» **Exercise requirements**
From the material below, retype exactly the lines that begin at the line with "5. Return to LISTENING after 200ms" and end after the line with "#### StateSet"; pictures stay out of the copy.

» **Dataset records**

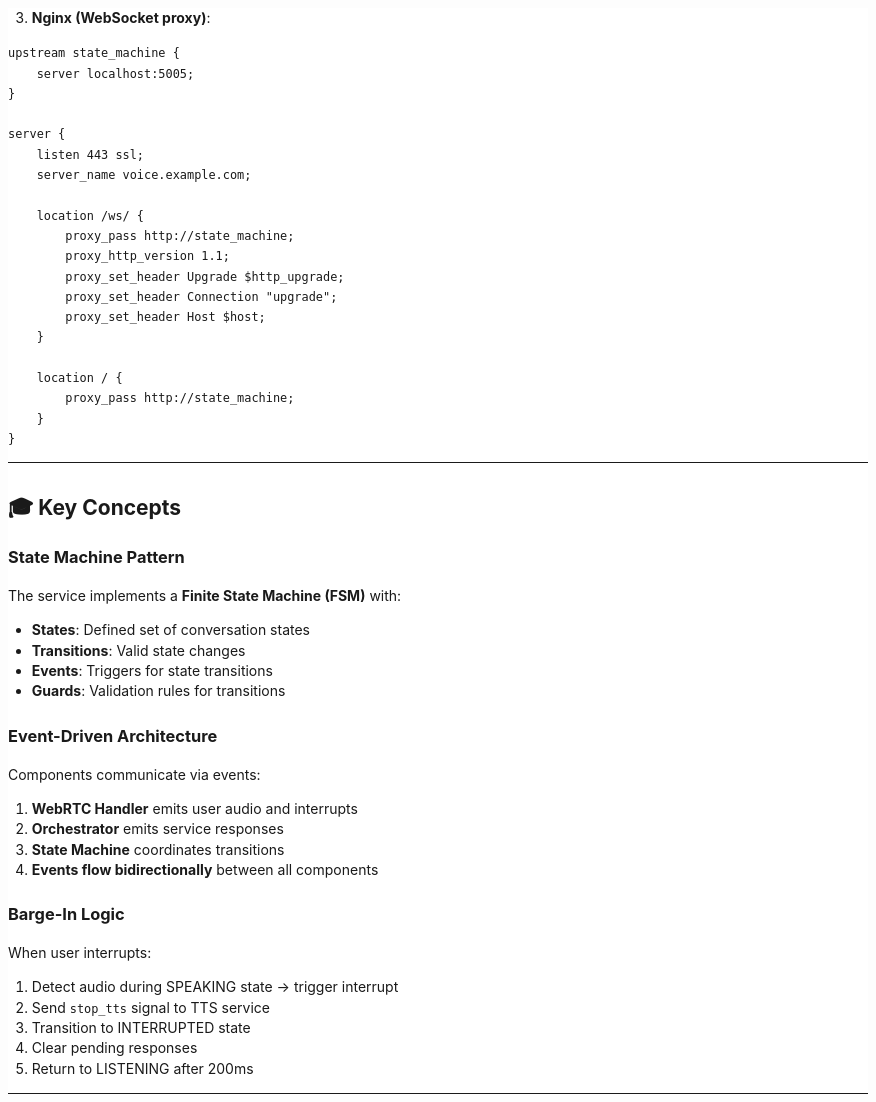3. **Nginx (WebSocket proxy)**:
```nginx
upstream state_machine {
    server localhost:5005;
}

server {
    listen 443 ssl;
    server_name voice.example.com;

    location /ws/ {
        proxy_pass http://state_machine;
        proxy_http_version 1.1;
        proxy_set_header Upgrade $http_upgrade;
        proxy_set_header Connection "upgrade";
        proxy_set_header Host $host;
    }

    location / {
        proxy_pass http://state_machine;
    }
}
```

---

## 🎓 Key Concepts

### State Machine Pattern

The service implements a **Finite State Machine (FSM)** with:
- **States**: Defined set of conversation states
- **Transitions**: Valid state changes
- **Events**: Triggers for state transitions
- **Guards**: Validation rules for transitions

### Event-Driven Architecture

Components communicate via events:
1. **WebRTC Handler** emits user audio and interrupts
2. **Orchestrator** emits service responses
3. **State Machine** coordinates transitions
4. **Events flow bidirectionally** between all components

### Barge-In Logic

When user interrupts:
1. Detect audio during SPEAKING state → trigger interrupt
2. Send `stop_tts` signal to TTS service
3. Transition to INTERRUPTED state
4. Clear pending responses
5. Return to LISTENING after 200ms

---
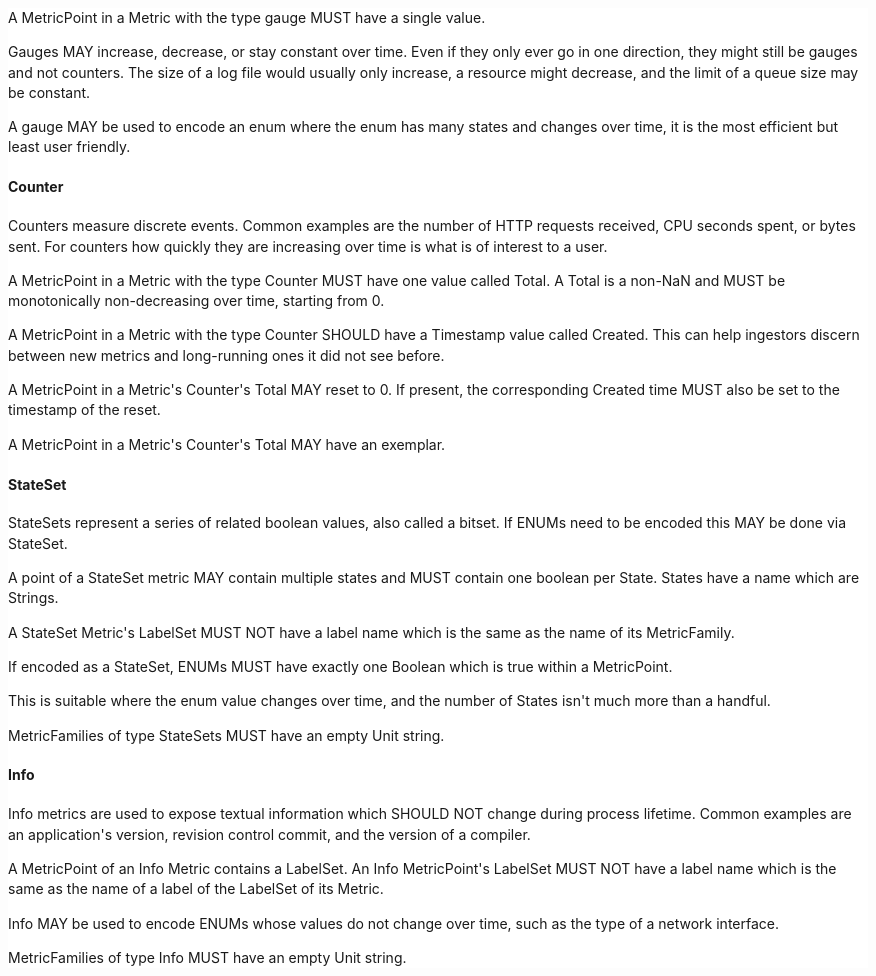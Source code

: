 A MetricPoint in a Metric with the type gauge MUST have a single value.

Gauges MAY increase, decrease, or stay constant over time. Even if they only ever go in one direction, they might still be gauges and not counters. The size of a log file would usually only increase, a resource might decrease, and the limit of a queue size may be constant.

A gauge MAY be used to encode an enum where the enum has many states and changes over time, it is the most efficient but least user friendly.

#### Counter

Counters measure discrete events. Common examples are the number of HTTP requests received, CPU seconds spent, or bytes sent. For counters how quickly they are increasing over time is what is of interest to a user.

A MetricPoint in a Metric with the type Counter MUST have one value called Total. A Total is a non-NaN and MUST be monotonically non-decreasing over time, starting from 0.

A MetricPoint in a Metric with the type Counter SHOULD have a Timestamp value called Created. This can help ingestors discern between new metrics and long-running ones it did not see before.

A MetricPoint in a Metric's Counter's Total MAY reset to 0. If present, the corresponding Created time MUST also be set to the timestamp of the reset.

A MetricPoint in a Metric's Counter's Total MAY have an exemplar.

#### StateSet

StateSets represent a series of related boolean values, also called a bitset. If ENUMs need to be encoded this MAY be done via StateSet.

A point of a StateSet metric MAY contain multiple states and MUST contain one boolean per State. States have a name which are Strings.

A StateSet Metric's LabelSet MUST NOT have a label name which is the same as the name of its MetricFamily.

If encoded as a StateSet, ENUMs MUST have exactly one Boolean which is true within a MetricPoint.

This is suitable where the enum value changes over time, and the number of States isn't much more than a handful.



MetricFamilies of type StateSets MUST have an empty Unit string.

#### Info

Info metrics are used to expose textual information which SHOULD NOT change during process lifetime. Common examples are an application's version, revision control commit, and the version of a compiler.

A MetricPoint of an Info Metric contains a LabelSet. An Info MetricPoint's LabelSet MUST NOT have a label name which is the same as the name of a label of the LabelSet of its Metric.

Info MAY be used to encode ENUMs whose values do not change over time, such as the type of a network interface.

MetricFamilies of type Info MUST have an empty Unit string.
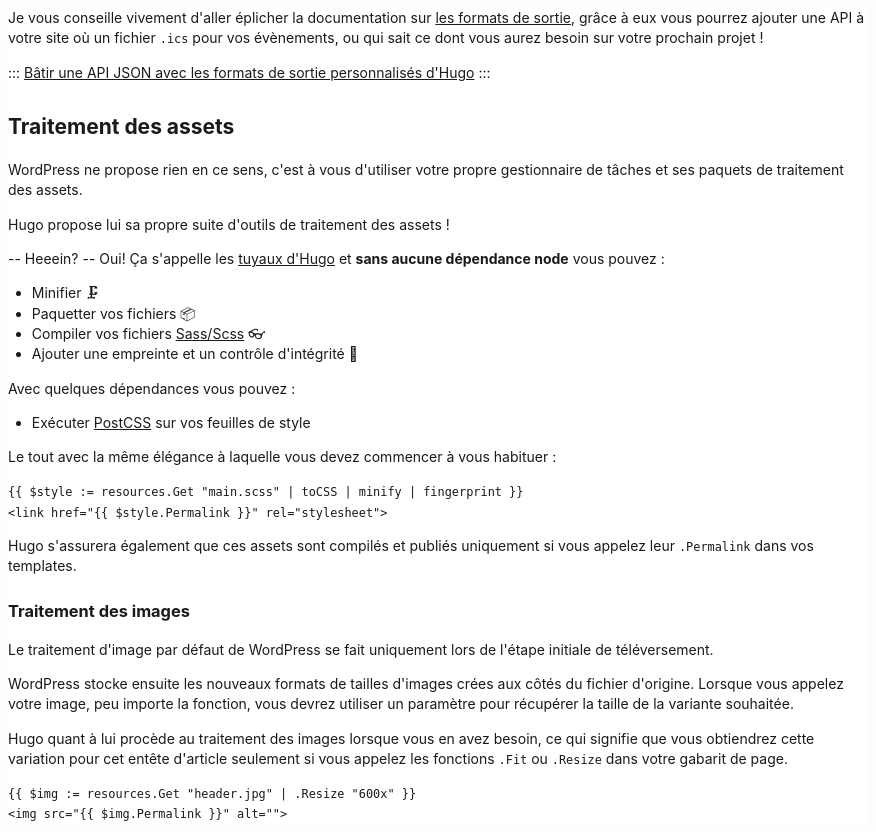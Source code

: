 Je vous conseille vivement d'aller éplicher la documentation sur [les formats de sortie](https://gohugo.io/templates/output-formats#readout), grâce à eux vous pourrez ajouter une API à votre site où un fichier `.ics` pour vos évènements, ou qui sait ce dont vous aurez besoin sur votre prochain projet !

:::
[Bâtir une API JSON avec les formats de sortie personnalisés d'Hugo](https://forestry.io/blog/build-a-json-api-with-hugo/)
:::

## Traitement des assets

WordPress ne propose rien en ce sens, c'est à vous d'utiliser votre propre gestionnaire de tâches et ses paquets de traitement des assets.

Hugo propose lui sa propre suite d'outils de traitement des assets !

-- Heeein?
-- Oui! Ça s'appelle les [tuyaux d'Hugo](https://gohugo.io/hugo-pipes/) et **sans aucune dépendance node** vous pouvez :

- Minifier 🗜️
- Paquetter vos fichiers 📦
- Compiler vos fichiers [Sass/Scss](http://sass-lang.com/) 👓
- Ajouter une empreinte et un contrôle d'intégrité 🔑

Avec quelques dépendances vous pouvez :

- Exécuter [PostCSS](https://postcss.org/) sur vos feuilles de style

Le tout avec la même élégance à laquelle vous devez commencer à vous habituer :

```go-html-template
{{ $style := resources.Get "main.scss" | toCSS | minify | fingerprint }}
<link href="{{ $style.Permalink }}" rel="stylesheet">
```

Hugo s'assurera également que ces assets sont compilés et publiés uniquement si vous appelez leur `.Permalink` dans vos templates.

### Traitement des images

Le traitement d'image par défaut de WordPress se fait uniquement lors de l'étape initiale de téléversement.

WordPress stocke ensuite les nouveaux formats de tailles d'images crées aux côtés du fichier d'origine. Lorsque vous appelez votre image, peu importe la fonction, vous devrez utiliser un paramètre pour récupérer la taille de la variante souhaitée.

Hugo quant à lui procède au traitement des images lorsque vous en avez besoin, ce qui signifie que vous obtiendrez cette variation pour cet entête d'article seulement si vous appelez les fonctions `.Fit` ou `.Resize` dans votre gabarit de page.

```go-html-template
{{ $img := resources.Get "header.jpg" | .Resize "600x" }}
<img src="{{ $img.Permalink }}" alt="">
```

» **Answer to the exercise**
5. Return to LISTENING after 200ms

---
Source code

: A MetricPoint in a Metric with the type gauge MUST have a single value.

Gauges MAY increase, decrease, or stay constant over time. Even if they only ever go in one direction, they might still be gauges and not counters. The size of a log file would usually only increase, a resource might decrease, and the limit of a queue size may be constant.

A gauge MAY be used to encode an enum where the enum has many states and changes over time, it is the most efficient but least user friendly.

#### Counter

Counters measure discrete events. Common examples are the number of HTTP requests received, CPU seconds spent, or bytes sent. For counters how quickly they are increasing over time is what is of interest to a user.

A MetricPoint in a Metric with the type Counter MUST have one value called Total. A Total is a non-NaN and MUST be monotonically non-decreasing over time, starting from 0.

A MetricPoint in a Metric with the type Counter SHOULD have a Timestamp value called Created. This can help ingestors discern between new metrics and long-running ones it did not see before.

A MetricPoint in a Metric's Counter's Total MAY reset to 0. If present, the corresponding Created time MUST also be set to the timestamp of the reset.

A MetricPoint in a Metric's Counter's Total MAY have an exemplar.

#### StateSet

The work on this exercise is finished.